L'élément le plus frappant et le plus reconnaissable de l'extension est la grande toiture métallique de couleur rouge — un rouge intense, presque laqué, en acier émaillé — qui flotte au-dessus de la cour centrale à une hauteur considérable, créant un espace extérieur couvert à l'échelle urbaine. Sous cette toiture, la cour devient un lieu de transition entre l'extérieur de la ville et l'intérieur du musée : un espace public couvert, protégé du soleil et de la pluie, qui peut accueillir des événements, des installations, ou simplement des visiteurs qui souhaitent s'asseoir.

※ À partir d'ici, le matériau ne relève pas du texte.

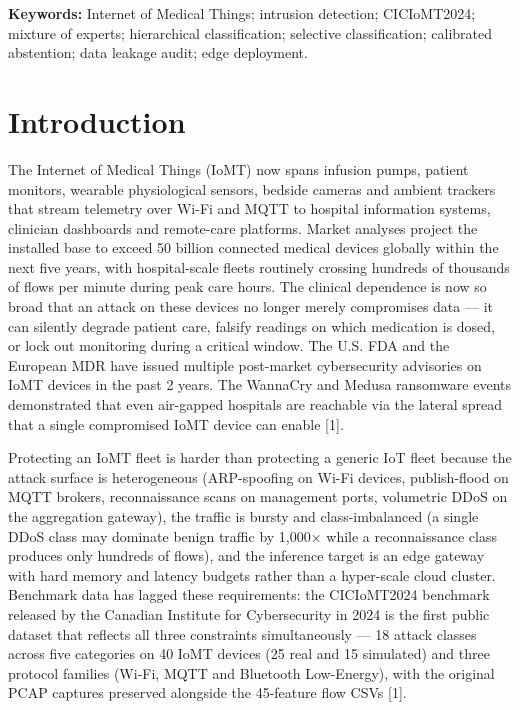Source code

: \documentclass[11pt]{article}
\begin{document}
\noindent\textbf{Keywords:} Internet of Medical Things; intrusion detection; CICIoMT2024; mixture of experts; hierarchical classification; selective classification; calibrated abstention; data leakage audit; edge deployment.

\section{Introduction}
The Internet of Medical Things (IoMT) now spans infusion pumps, patient monitors, wearable physiological sensors, bedside cameras and ambient trackers that stream telemetry over Wi-Fi and MQTT to hospital information systems, clinician dashboards and remote-care platforms. Market analyses project the installed base to exceed 50 billion connected medical devices globally within the next five years, with hospital-scale fleets routinely crossing hundreds of thousands of flows per minute during peak care hours. The clinical dependence is now so broad that an attack on these devices no longer merely compromises data --- it can silently degrade patient care, falsify readings on which medication is dosed, or lock out monitoring during a critical window. The U.S. FDA and the European MDR have issued multiple post-market cybersecurity advisories on IoMT devices in the past 2 years. The WannaCry and Medusa ransomware events demonstrated that even air-gapped hospitals are reachable via the lateral spread that a single compromised IoMT device can enable [1].

Protecting an IoMT fleet is harder than protecting a generic IoT fleet because the attack surface is heterogeneous (ARP-spoofing on Wi-Fi devices, publish-flood on MQTT brokers, reconnaissance scans on management ports, volumetric DDoS on the aggregation gateway), the traffic is bursty and class-imbalanced (a single DDoS class may dominate benign traffic by 1,000× while a reconnaissance class produces only hundreds of flows), and the inference target is an edge gateway with hard memory and latency budgets rather than a hyper-scale cloud cluster. Benchmark data has lagged these requirements: the CICIoMT2024 benchmark released by the Canadian Institute for Cybersecurity in 2024 is the first public dataset that reflects all three constraints simultaneously --- 18 attack classes across five categories on 40 IoMT devices (25 real and 15 simulated) and three protocol families (Wi-Fi, MQTT and Bluetooth Low-Energy), with the original PCAP captures preserved alongside the 45-feature flow CSVs [1].
\end{document}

Le dialogue entre l'historique et le contemporain
Ce qui est le plus intéressant dans l'ensemble actuel du Reina Sofía, c'est précisément la tension entre ses différentes strates temporelles. Le bâtiment Sabatini, avec sa pierre grise et sa sévère articulation néoclassique, cohabite avec les tours de verre de Ritchie et l'acier rouge de Nouvel. Il n'y a pas de volonté d'homogénéité : chaque intervention parle son propre langage et marque sa propre époque.
Cette accumulation est, en un sens, le reflet de la collection qu'il abrite : l'art du XXe siècle est lui aussi une conversation permanente entre tradition et rupture, entre héritage et avant-garde. Le bâtiment est, en ce sens, cohérent avec son contenu.
| Bâtiment d'origine | Hôpital général San Carlos, commencé en 1758 |
|---|---|
| Architecte d'origine | Francesco Sabatini et José de Hermosilla |
| Tours d'ascenseurs | Ian Ritchie, 1990 (ouverture du musée) |
| Extension | Jean Nouvel, inaugurée en 2005 |
| Toiture | Acier émaillé rouge sur la cour centrale |
| Adresse | C/ Santa Isabel 52, Madrid (près d'Atocha) |
Découvrez le bâtiment de l'intérieur
Une visite guidée du Reina Sofía vous fait aussi découvrir l'architecture de l'ensemble : les salles du Sabatini, la cour de Nouvel et les espaces qui relient histoire et contemporanéité.
Voir les visites guidées →Questions fréquentes sur le bâtiment
Qu'était le bâtiment du Reina Sofía avant d'être un musée ?
L'Hôpital général de Madrid, également connu sous le nom d'Hôpital San Carlos. Il fut construit au XVIIIe siècle sous le règne de Charles III et conçu principalement par Francesco Sabatini.
Qui a conçu l'extension du Reina Sofía ?
L'architecte français Jean Nouvel. Son extension, inaugurée en 2005, a ajouté trois nouveaux bâtiments reliés par une grande toiture métallique de couleur rouge sur la cour centrale.
Que sont les tours de verre du Reina Sofía ?
Ce sont deux tours vitrées abritant les ascenseurs panoramiques, conçues par l'architecte Ian Ritchie et inaugurées en 1990 à l'ouverture du musée.
Combien de bâtiments compte le Reina Sofía ?
Le complexe est composé du bâtiment Sabatini (XVIIIe siècle) et des trois bâtiments de l'extension de Jean Nouvel (2005), tous reliés entre eux.